A very REDRUM CHRISTMAS to you all, darlings!

Hey, don’t blame us. We’re here to give you a slice of the zeitgeist filtered through our own impeccable taste. We can’t help it if the zeitgeist is all murder trees at the moment. Thankfully – or perhaps wisely – we included plenty of other topics of discussion to tide you over until Monday, when we triumphantly return to your lives, full of opinions and carbs. Have a fabulous one, dolls!

Here’s your soundtrack for this post: the just-released star-studded video for Ariana Grande’s INCREDIBLY hyped “Thank U, Next.”

 

 

 

Fueled by endorsements from Carey and Padma Lakshmi, who also starred in the movie, and a Change.org petition demanding that streaming services finally offer it, the album reached No. 1 on iTunes and reëmerged on several Billboard charts. The soundtrack achieved an improbable ten-thousand-per-cent increase in sales—driven almost entirely by digital-album downloads. The “Glitter” campaign has done more than exhume a notorious dud, however: it has provided a moment to pause and reëvaluate how we listen to music in the streaming era.

The #JusticeForGlitter Campaign Rescues a Mariah Carey Dud by Paula Mejia at the New Yorker

 

 

This character type has been so irresistible to some white moviegoers for half a century that it’s little wonder Green Book’s distributor Universal assumed it would work again. A white main character in a story about racism can himself be racist (as Steiger’s character is in Heat of the Night) or old-school and gruff (as Gene Hackman’s ex-sheriff is in 1988’s Mississippi Burning) or prone to making offensive jokes (as Jeff Bridges’s lawman does in 2016’s Hell or High Water) as long as fundamentally he’s a good guy. And there’s just as long a tradition, from the television series I Spy (which premiered just a few years after Green Book is set) to 48 Hrs. and beyond, of black-white partnership comedies in which the two heroes need each other to be complete.

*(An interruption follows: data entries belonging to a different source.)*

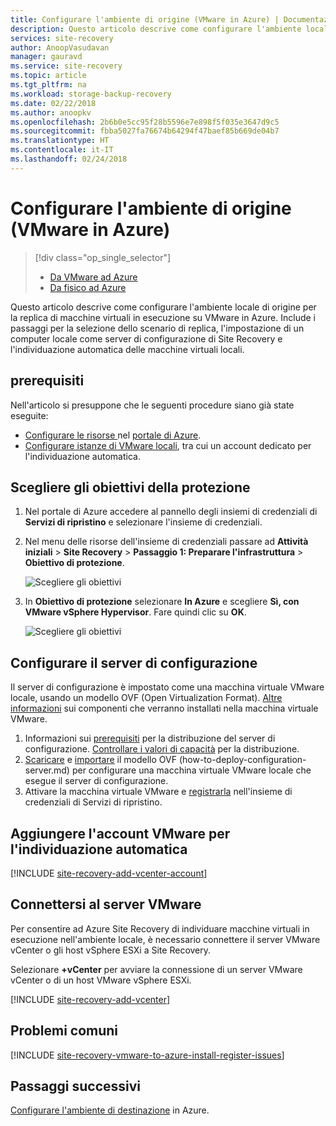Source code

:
 ```yaml
---
title: Configurare l'ambiente di origine (VMware in Azure) | Documentazione Microsoft
description: Questo articolo descrive come configurare l'ambiente locale per avviare la replica di macchine virtuali VMware in Azure.
services: site-recovery
author: AnoopVasudavan
manager: gauravd
ms.service: site-recovery
ms.topic: article
ms.tgt_pltfrm: na
ms.workload: storage-backup-recovery
ms.date: 02/22/2018
ms.author: anoopkv
ms.openlocfilehash: 2b6b0e5cc95f28b5596e7e898f5f035e3647d9c5
ms.sourcegitcommit: fbba5027fa76674b64294f47baef85b669de04b7
ms.translationtype: HT
ms.contentlocale: it-IT
ms.lasthandoff: 02/24/2018
---
```

# <a name="set-up-the-source-environment-vmware-to-azure"></a>Configurare l'ambiente di origine (VMware in Azure)
> [!div class="op_single_selector"]
> * [Da VMware ad Azure](./site-recovery-set-up-vmware-to-azure.md)
> * [Da fisico ad Azure](./site-recovery-set-up-physical-to-azure.md)

Questo articolo descrive come configurare l'ambiente locale di origine per la replica di macchine virtuali in esecuzione su VMware in Azure. Include i passaggi per la selezione dello scenario di replica, l'impostazione di un computer locale come server di configurazione di Site Recovery e l'individuazione automatica delle macchine virtuali locali. 

## <a name="prerequisites"></a>prerequisiti

Nell'articolo si presuppone che le seguenti procedure siano già state eseguite:
- [Configurare le risorse ](tutorial-prepare-azure.md) nel [portale di Azure](http://portal.azure.com).
- [Configurare istanze di VMware locali](tutorial-prepare-on-premises-vmware.md), tra cui un account dedicato per l'individuazione automatica.



## <a name="choose-your-protection-goals"></a>Scegliere gli obiettivi della protezione

1. Nel portale di Azure accedere al pannello degli insiemi di credenziali di **Servizi di ripristino** e selezionare l'insieme di credenziali.
2. Nel menu delle risorse dell'insieme di credenziali passare ad **Attività iniziali** > **Site Recovery** > **Passaggio 1: Preparare l'infrastruttura** > **Obiettivo di protezione**.

    ![Scegliere gli obiettivi](./media/site-recovery-set-up-vmware-to-azure/choose-goals.png)
3. In **Obiettivo di protezione** selezionare **In Azure** e scegliere **Sì, con VMware vSphere Hypervisor**. Fare quindi clic su **OK**.

    ![Scegliere gli obiettivi](./media/site-recovery-set-up-vmware-to-azure/choose-goals2.png)

## <a name="set-up-the-configuration-server"></a>Configurare il server di configurazione

Il server di configurazione è impostato come una macchina virtuale VMware locale, usando un modello OVF (Open Virtualization Format). [Altre informazioni](concepts-vmware-to-azure-architecture.md) sui componenti che verranno installati nella macchina virtuale VMware. 

1. Informazioni sui [prerequisiti](how-to-deploy-configuration-server.md#prerequisites) per la distribuzione del server di configurazione. [Controllare i valori di capacità](how-to-deploy-configuration-server.md#capacity-planning) per la distribuzione.
2. [Scaricare](how-to-deploy-configuration-server.md#download-the-template) e [importare](how-to-deploy-configuration-server.md#import-the-template-in-vmware) il modello OVF (how-to-deploy-configuration-server.md) per configurare una macchina virtuale VMware locale che esegue il server di configurazione.
3. Attivare la macchina virtuale VMware e [registrarla](how-to-deploy-configuration-server.md#register-the-configuration-server) nell'insieme di credenziali di Servizi di ripristino.


## <a name="add-the-vmware-account-for-automatic-discovery"></a>Aggiungere l'account VMware per l'individuazione automatica

[!INCLUDE [site-recovery-add-vcenter-account](../../includes/site-recovery-add-vcenter-account.md)]

## <a name="connect-to-the-vmware-server"></a>Connettersi al server VMware

Per consentire ad Azure Site Recovery di individuare macchine virtuali in esecuzione nell'ambiente locale, è necessario connettere il server VMware vCenter o gli host vSphere ESXi a Site Recovery.

Selezionare **+vCenter** per avviare la connessione di un server VMware vCenter o di un host VMware vSphere ESXi.

[!INCLUDE [site-recovery-add-vcenter](../../includes/site-recovery-add-vcenter.md)]


## <a name="common-issues"></a>Problemi comuni
[!INCLUDE [site-recovery-vmware-to-azure-install-register-issues](../../includes/site-recovery-vmware-to-azure-install-register-issues.md)]


## <a name="next-steps"></a>Passaggi successivi
[Configurare l'ambiente di destinazione](./site-recovery-prepare-target-vmware-to-azure.md) in Azure.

Who Was Green Book For? by Mark Harris at Vulture

 

 

You’ve surely seen the selburose before, too: It’s knit into sweaters, featured on those mittens, seen at the Olympics, and printed on leggings and drink cozies. It’s shorthand for Scandinavia, if not Norway specifically, and feels at home on winter gear, especially our American faux-Christmas sweaters and earmuffs. Norwegians love it—especially on the famous black-and-white mittens my grandmother used to make. The symbol is one of that country’s proudest cultural exports, thanks to the knitwear on which it is most often emblazoned.

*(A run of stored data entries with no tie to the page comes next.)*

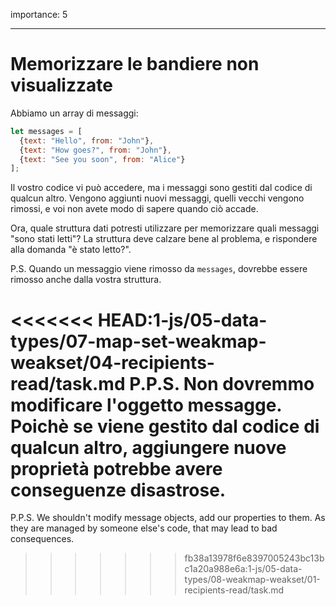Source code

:importance: 5

---

# Memorizzare le bandiere non visualizzate

Abbiamo un array di messaggi:

```js
let messages = [
  {text: "Hello", from: "John"},
  {text: "How goes?", from: "John"},
  {text: "See you soon", from: "Alice"}
];
```

Il vostro codice vi può accedere, ma i messaggi sono gestiti dal codice di qualcun altro. Vengono aggiunti nuovi messaggi, quelli vecchi vengono rimossi, e voi non avete modo di sapere quando ciò accade.

Ora, quale struttura dati potresti utilizzare per memorizzare quali messaggi "sono stati letti"? La struttura deve calzare bene al problema, e rispondere alla domanda  "è stato letto?".

P.S. Quando un messaggio viene rimosso da `messages`, dovrebbe essere rimosso anche dalla vostra struttura.

<<<<<<< HEAD:1-js/05-data-types/07-map-set-weakmap-weakset/04-recipients-read/task.md
P.P.S. Non dovremmo modificare l'oggetto messagge. Poichè se viene gestito dal codice di qualcun altro, aggiungere nuove proprietà potrebbe avere conseguenze disastrose.
=======
P.P.S. We shouldn't modify message objects, add our properties to them. As they are managed by someone else's code, that may lead to bad consequences.
>>>>>>> fb38a13978f6e8397005243bc13bc1a20a988e6a:1-js/05-data-types/08-weakmap-weakset/01-recipients-read/task.md
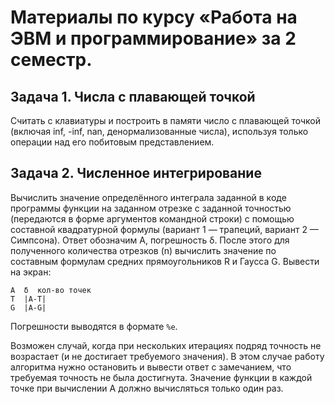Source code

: # Материалы по курсу «Работа на ЭВМ и программирование» за 2 семестр.

## Задача 1. Числа с плавающей точкой
Считать с клавиатуры и построить в памяти число с плавающей точкой (включая inf, -inf, nan, денормализованные числа), используя только операции над его побитовым представлением.

## Задача 2. Численное интегрирование
Вычислить значение определённого интеграла заданной в коде программы функции на заданном отрезке с заданной точностью (передаются в форме аргументов командной строки) с помощью составной квадратурной формулы (вариант 1 — трапеций, вариант 2 — Симпсона). Ответ обозначим  A, погрешность δ. После этого для полученного количества отрезков (n) вычислить значение по составным формулам средних прямоугольников R и Гаусса G. Вывести на экран:

```
A  δ  кол-во точек
T  |A-T|
G  |A-G|
```

Погрешности выводятся в формате `%e`.

Возможен случай, когда при нескольких итерациях подряд точность не возрастает (и не достигает требуемого значения). В этом случае работу алгоритма нужно остановить и вывести ответ с замечанием, что требуемая точность не была достигнута.
Значение функции в каждой точке при вычислении A должно вычисляться только один раз.

<!--
Материалы есть, например, на Wikipedia:
- https://ru.wikipedia.org/wiki/Метод_трапеций
- https://ru.wikipedia.org/wiki/%D0%A4%D0%BE%D1%80%D0%BC%D1%83%D0%BB%D0%B0_%D0%A1%D0%B8%D0%BC%D0%BF%D1%81%D0%BE%D0%BD%D0%B0
- https://ru.wikipedia.org/wiki/%D0%9C%D0%B5%D1%82%D0%BE%D0%B4_%D0%BF%D1%80%D1%8F%D0%BC%D0%BE%D1%83%D0%B3%D0%BE%D0%BB%D1%8C%D0%BD%D0%B8%D0%BA%D0%BE%D0%B2
- https://ru.wikipedia.org/wiki/%D0%9C%D0%B5%D1%82%D0%BE%D0%B4_%D0%93%D0%B0%D1%83%D1%81%D1%81%D0%B0_(%D1%87%D0%B8%D1%81%D0%BB%D0%B5%D0%BD%D0%BD%D0%BE%D0%B5_%D0%B8%D0%BD%D1%82%D0%B5%D0%B3%D1%80%D0%B8%D1%80%D0%BE%D0%B2%D0%B0%D0%BD%D0%B8%D0%B5)
-->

The Star of Norwegian Knitwear by Emma Sarappo at The Atlantic

 

 

At the time of the movie’s release and for years later, even people who wouldn’t go near Last Tango heard, and talked and joked about, the sequence in which Brando’s character uses butter as a lubricant before penetrating Jeanne from behind. She is unwilling; the act is a rape, and although Jeanne seems somewhat equanimous after the fact, this brutal event is the story’s turning point—and the point at which it becomes clear that her power is greater. The unchecked machismo of Brando’s character, the very thing that allows him to take Jeanne with such ease and barbarity, is the most visible symptom of his weakness. He’s the embodiment of Tammy Wynette’s famous, withering line, “After all, he’s just a man.”

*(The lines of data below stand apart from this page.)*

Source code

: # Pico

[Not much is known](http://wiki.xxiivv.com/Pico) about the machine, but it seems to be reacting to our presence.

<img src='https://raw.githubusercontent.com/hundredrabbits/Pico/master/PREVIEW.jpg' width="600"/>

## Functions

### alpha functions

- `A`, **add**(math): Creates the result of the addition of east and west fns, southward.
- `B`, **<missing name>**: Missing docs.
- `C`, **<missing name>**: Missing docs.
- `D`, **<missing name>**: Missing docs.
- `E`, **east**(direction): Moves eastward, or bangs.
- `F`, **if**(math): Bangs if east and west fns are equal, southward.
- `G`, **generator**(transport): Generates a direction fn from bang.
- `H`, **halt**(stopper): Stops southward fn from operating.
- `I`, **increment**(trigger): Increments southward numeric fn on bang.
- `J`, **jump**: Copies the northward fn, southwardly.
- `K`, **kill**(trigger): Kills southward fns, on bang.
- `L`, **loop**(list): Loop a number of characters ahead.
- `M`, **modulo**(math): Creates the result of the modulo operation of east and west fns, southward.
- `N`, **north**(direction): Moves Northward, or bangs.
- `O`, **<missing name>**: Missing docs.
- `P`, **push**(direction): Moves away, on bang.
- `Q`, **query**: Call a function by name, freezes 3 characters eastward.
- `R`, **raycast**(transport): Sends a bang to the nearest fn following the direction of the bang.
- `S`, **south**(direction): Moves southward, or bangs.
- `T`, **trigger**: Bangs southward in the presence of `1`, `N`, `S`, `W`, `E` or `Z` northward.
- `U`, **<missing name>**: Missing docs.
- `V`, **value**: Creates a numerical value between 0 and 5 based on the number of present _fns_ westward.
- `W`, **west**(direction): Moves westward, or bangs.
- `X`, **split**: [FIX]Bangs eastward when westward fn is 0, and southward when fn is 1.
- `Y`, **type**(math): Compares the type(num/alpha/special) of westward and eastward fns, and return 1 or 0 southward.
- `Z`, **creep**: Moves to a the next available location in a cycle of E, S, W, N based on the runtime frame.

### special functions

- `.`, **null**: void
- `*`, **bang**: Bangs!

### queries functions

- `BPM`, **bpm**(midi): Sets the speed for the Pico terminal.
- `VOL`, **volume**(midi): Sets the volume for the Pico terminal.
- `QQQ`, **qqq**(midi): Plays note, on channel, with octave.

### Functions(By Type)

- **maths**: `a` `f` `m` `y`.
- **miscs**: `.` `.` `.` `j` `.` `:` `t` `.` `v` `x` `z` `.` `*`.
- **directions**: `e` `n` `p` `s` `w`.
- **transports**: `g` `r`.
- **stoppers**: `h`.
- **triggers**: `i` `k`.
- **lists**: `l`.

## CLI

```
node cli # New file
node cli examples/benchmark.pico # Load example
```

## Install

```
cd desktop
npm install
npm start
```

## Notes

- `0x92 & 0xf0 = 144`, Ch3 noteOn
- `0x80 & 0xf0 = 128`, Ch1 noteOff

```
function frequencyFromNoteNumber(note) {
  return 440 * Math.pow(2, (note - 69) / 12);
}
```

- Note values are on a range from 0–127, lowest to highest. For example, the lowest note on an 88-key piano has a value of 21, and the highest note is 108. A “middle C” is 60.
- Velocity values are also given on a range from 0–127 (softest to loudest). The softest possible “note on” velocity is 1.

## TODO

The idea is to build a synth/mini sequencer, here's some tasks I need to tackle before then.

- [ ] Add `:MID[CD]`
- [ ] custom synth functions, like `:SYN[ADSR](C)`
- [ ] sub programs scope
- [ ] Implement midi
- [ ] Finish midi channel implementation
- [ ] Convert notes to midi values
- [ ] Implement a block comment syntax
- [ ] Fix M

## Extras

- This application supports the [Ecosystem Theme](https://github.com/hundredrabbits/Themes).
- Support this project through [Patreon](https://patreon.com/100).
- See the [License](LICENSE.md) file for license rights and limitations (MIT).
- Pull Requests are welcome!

How Should We Look at Bertolucci’s Films Now That He’s Gone? by Stephanie Zacharek at Time

 

 

As mentioned above, Prada is all about family. After she completed her PhD in political sciences, Miuccia took over the family business and transformed into a global mega brand and a £2.8 billion global business. The same year she and her siblings Albert and Marina inherited the company, Miuccia met the love of her life, Patrizio Bertelli, who ran a luxury leather company at the time and would later become her husband and Prada Group co-CEO. The marriage of Miuccia’s design prowess and Bertelli’s acumen with production, logistics and more is a fruitful one. It was Bertelli who encouraged her to design clothes as well as bags, threatening to hire someone else if she didn’t, and thankfully for us she took up the challenge and changed fashion forever.

The A-Z of Miuccia Prada by Steve Salter at Vice

 

 

Say, for example, you once “liked” the official Facebook page of a brand like Nike, Armani, or Louis Vuitton. You may have done so mindlessly—perhaps encouraged by Facebook to illustrate your interests on your profile, or simply to keep up with their posts. But to Cambridge Analytica, those “likes” spoke volumes about your personal character—enough, anyway, to decide whether or not to send political propaganda your way or give you up as a bad job.

Cambridge Analytica Used Fashion Propaganda in its Pro-Trump Election Strategy by Stephanie Eckardt at W Magazine

 

 

I was a movie-struck kid, and I learned much from watching the screen, including things about men and women that I later had to unlearn or learn to ignore. I learned that women needed to be protected, controlled and left at home.

What the Movies Taught Me About Being a Woman by Manohla Dargis at The New York Times

 

 

“Everybody has a different taste,” Melania Trump said this week. Speaking at a town hall conversation at Liberty University, the first lady was referring to her White House Christmas decorations, which were unveiled in a short video on Monday, and the kerfuffle they caused. Particularly the red topiary trees lining the East Colonnade. The entire nation has come to know the phrase “blood red,” as it became the stuff of late-night monologues.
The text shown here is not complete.